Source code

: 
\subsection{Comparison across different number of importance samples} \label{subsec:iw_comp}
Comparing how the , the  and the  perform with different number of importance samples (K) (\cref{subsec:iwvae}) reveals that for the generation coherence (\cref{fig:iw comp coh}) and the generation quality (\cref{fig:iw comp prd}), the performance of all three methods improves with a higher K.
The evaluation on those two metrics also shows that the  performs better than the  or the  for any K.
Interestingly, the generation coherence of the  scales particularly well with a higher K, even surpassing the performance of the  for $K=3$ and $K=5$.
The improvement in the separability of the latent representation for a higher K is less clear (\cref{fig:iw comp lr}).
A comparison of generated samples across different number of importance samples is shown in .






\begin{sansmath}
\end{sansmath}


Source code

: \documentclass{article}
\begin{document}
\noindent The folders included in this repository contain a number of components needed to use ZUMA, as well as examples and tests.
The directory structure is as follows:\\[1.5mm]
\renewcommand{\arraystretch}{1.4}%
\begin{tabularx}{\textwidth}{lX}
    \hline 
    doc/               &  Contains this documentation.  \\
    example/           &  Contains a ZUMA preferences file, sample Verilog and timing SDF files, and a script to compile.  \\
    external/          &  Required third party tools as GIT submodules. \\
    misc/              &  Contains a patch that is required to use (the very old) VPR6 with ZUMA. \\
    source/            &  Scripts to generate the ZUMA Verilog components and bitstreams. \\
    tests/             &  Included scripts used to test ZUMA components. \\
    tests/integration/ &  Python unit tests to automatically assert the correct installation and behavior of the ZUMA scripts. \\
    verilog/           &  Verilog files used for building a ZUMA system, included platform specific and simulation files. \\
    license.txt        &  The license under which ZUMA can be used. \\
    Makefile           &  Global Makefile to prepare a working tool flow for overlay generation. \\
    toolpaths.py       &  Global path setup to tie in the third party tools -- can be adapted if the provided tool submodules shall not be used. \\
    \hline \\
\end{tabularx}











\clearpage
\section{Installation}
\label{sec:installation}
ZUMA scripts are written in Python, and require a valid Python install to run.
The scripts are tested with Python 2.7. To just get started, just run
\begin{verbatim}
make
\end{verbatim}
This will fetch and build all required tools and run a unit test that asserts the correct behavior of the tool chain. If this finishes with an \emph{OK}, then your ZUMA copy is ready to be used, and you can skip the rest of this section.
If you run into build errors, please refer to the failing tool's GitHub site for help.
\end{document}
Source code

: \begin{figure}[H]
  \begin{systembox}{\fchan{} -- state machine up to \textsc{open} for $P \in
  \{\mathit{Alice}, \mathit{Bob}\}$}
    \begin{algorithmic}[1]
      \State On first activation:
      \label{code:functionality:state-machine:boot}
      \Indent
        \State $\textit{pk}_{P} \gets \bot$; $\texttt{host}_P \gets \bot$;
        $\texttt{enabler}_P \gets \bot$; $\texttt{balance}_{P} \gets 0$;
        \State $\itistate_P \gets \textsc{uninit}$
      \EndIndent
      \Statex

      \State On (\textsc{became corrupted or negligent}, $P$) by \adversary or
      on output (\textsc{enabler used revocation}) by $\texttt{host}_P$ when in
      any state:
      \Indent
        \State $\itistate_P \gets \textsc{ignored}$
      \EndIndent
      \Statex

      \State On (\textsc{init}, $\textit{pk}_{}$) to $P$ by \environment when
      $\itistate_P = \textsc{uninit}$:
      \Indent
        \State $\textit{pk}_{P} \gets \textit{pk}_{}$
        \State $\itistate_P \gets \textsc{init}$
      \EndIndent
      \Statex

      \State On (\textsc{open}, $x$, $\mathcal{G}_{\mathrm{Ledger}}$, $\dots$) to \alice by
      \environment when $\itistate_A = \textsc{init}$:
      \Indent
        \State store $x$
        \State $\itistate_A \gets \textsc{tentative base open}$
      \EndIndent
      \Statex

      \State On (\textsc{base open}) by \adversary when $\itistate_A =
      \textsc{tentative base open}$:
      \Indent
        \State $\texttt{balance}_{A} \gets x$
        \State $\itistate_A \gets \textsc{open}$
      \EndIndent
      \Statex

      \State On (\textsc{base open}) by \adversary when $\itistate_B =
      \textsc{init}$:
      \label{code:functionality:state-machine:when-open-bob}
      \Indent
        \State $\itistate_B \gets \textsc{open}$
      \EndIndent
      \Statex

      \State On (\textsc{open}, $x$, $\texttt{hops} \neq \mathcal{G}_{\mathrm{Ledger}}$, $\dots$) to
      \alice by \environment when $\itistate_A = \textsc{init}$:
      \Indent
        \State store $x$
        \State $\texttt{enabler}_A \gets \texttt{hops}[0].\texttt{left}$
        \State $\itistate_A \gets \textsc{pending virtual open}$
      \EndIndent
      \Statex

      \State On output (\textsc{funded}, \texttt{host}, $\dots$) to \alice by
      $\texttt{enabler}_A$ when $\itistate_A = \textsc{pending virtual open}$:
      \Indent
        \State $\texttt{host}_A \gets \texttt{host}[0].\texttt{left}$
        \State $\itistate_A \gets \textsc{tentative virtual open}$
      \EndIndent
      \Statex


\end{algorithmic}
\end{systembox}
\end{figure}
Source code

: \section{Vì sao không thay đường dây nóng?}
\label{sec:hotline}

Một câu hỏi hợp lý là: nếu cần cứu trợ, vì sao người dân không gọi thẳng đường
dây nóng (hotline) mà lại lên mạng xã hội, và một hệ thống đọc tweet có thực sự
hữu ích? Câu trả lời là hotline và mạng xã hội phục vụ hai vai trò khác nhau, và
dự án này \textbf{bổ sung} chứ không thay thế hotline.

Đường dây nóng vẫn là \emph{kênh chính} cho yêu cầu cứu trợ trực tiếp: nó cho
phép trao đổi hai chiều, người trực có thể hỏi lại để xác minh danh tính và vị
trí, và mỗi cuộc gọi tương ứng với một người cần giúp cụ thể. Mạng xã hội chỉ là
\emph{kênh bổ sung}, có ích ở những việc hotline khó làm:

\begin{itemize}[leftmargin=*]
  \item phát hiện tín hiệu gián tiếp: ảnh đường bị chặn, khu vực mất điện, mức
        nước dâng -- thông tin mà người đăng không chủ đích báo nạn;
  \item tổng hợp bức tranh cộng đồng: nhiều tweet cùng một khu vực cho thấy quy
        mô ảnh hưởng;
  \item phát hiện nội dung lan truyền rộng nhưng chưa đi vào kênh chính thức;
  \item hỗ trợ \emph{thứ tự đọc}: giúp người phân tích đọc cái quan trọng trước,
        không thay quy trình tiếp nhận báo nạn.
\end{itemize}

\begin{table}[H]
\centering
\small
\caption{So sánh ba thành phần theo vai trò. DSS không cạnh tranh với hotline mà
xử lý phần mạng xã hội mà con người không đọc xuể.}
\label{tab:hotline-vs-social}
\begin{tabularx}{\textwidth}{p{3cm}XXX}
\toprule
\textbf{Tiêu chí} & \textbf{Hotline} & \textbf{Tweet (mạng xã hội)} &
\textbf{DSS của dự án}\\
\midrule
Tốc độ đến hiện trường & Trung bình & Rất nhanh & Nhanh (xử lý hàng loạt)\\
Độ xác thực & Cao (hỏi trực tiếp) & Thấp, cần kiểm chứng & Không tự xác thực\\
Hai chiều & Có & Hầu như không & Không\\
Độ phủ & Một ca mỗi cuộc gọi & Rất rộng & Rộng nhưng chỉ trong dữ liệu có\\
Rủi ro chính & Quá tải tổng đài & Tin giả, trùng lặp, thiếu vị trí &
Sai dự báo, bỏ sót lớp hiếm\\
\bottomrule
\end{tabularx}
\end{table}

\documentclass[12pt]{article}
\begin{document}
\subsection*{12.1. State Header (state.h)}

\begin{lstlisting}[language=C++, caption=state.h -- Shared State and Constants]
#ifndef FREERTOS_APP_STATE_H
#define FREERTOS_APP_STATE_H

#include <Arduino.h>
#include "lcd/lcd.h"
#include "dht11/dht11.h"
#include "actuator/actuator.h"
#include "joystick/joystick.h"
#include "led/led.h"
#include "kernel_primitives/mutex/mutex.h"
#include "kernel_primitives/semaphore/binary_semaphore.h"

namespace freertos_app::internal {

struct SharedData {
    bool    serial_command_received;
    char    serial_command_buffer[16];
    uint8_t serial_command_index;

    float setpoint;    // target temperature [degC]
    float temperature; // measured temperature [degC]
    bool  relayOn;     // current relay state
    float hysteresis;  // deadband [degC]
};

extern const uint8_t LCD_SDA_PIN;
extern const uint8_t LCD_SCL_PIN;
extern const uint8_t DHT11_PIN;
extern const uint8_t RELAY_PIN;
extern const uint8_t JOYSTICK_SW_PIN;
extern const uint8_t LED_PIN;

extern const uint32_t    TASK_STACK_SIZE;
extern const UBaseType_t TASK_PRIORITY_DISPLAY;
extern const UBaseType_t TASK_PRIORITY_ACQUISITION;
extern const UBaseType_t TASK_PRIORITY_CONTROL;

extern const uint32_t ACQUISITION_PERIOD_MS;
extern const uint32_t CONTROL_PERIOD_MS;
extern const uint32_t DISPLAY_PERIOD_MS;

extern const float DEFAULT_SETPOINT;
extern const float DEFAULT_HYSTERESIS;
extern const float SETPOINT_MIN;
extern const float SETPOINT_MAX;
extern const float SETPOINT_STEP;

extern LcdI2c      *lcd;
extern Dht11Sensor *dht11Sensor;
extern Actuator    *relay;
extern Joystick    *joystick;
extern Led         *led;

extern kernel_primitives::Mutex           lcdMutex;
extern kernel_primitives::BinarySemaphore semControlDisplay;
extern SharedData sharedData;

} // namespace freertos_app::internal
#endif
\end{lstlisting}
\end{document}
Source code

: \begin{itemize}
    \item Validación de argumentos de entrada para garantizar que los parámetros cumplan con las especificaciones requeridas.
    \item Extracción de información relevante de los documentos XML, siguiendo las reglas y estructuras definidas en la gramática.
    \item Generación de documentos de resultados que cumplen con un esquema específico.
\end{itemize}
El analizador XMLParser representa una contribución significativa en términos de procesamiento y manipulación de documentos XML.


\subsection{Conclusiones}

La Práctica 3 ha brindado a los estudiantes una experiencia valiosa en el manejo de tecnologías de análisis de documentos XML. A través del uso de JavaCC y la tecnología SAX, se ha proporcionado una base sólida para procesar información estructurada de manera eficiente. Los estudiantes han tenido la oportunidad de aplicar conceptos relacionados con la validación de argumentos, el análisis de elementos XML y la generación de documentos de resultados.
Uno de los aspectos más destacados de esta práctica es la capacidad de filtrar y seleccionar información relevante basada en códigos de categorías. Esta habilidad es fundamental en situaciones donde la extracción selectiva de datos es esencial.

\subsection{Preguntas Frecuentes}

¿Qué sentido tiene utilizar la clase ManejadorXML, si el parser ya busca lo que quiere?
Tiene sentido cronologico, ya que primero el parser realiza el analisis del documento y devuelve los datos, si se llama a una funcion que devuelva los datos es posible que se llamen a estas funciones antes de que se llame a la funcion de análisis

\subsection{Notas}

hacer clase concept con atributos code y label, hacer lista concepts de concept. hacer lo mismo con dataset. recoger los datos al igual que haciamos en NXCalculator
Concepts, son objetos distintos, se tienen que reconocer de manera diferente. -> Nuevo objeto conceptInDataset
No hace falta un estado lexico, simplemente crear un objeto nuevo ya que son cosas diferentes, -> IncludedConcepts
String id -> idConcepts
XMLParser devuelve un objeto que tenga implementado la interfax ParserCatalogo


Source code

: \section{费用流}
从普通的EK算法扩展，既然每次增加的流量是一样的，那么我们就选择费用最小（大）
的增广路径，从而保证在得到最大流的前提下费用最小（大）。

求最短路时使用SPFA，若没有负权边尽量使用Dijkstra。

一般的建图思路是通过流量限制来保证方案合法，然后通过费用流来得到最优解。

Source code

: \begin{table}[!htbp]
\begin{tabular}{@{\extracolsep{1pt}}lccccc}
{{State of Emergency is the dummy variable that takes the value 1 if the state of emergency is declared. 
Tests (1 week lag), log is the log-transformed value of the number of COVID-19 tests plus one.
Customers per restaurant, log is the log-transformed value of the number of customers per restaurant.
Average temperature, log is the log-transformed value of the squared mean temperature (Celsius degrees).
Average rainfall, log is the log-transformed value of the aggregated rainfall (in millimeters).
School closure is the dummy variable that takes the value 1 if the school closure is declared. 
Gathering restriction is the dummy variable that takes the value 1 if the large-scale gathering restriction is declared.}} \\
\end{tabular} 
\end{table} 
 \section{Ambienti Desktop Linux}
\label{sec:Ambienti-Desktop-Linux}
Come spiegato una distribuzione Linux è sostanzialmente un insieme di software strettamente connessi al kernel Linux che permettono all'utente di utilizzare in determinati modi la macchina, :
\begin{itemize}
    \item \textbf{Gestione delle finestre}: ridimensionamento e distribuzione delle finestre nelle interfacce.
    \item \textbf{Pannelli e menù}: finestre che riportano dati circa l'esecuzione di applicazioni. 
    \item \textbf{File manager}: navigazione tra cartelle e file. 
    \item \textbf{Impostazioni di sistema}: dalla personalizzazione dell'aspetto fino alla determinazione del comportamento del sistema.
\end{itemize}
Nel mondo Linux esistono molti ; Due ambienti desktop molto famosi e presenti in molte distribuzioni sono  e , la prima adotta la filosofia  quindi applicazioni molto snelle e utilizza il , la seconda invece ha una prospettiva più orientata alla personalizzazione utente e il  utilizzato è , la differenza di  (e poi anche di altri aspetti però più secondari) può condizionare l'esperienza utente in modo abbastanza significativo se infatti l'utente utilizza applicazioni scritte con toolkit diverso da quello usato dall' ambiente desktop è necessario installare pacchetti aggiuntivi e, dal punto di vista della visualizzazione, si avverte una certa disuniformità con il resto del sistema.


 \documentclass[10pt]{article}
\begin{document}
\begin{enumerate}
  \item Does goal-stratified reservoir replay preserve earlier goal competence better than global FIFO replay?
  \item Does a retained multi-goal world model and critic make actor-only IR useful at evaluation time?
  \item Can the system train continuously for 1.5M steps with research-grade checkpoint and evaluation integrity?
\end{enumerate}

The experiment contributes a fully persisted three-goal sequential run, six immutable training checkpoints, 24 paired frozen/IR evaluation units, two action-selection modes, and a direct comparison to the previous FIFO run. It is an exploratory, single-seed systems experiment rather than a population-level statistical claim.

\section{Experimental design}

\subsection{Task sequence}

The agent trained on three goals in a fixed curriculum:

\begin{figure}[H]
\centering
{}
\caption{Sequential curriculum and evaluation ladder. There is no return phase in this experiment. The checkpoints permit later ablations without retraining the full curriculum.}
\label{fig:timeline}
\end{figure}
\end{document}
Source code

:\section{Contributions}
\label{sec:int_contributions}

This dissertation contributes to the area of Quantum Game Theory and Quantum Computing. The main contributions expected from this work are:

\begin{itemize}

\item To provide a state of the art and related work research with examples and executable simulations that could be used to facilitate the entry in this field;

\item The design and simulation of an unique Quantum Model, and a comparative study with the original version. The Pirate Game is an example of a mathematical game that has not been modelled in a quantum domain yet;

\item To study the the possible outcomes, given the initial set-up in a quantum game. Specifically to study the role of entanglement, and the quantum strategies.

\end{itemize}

---------------

* Exercise prompt
Track down all lines above with the string "cuộc" and copy them.

* Exercise output
trí, và mỗi cuộc gọi tương ứng với một người cần giúp cụ thể. Mạng xã hội chỉ là
Độ phủ & Một ca mỗi cuộc gọi & Rất rộng & Rộng nhưng chỉ trong dữ liệu có\\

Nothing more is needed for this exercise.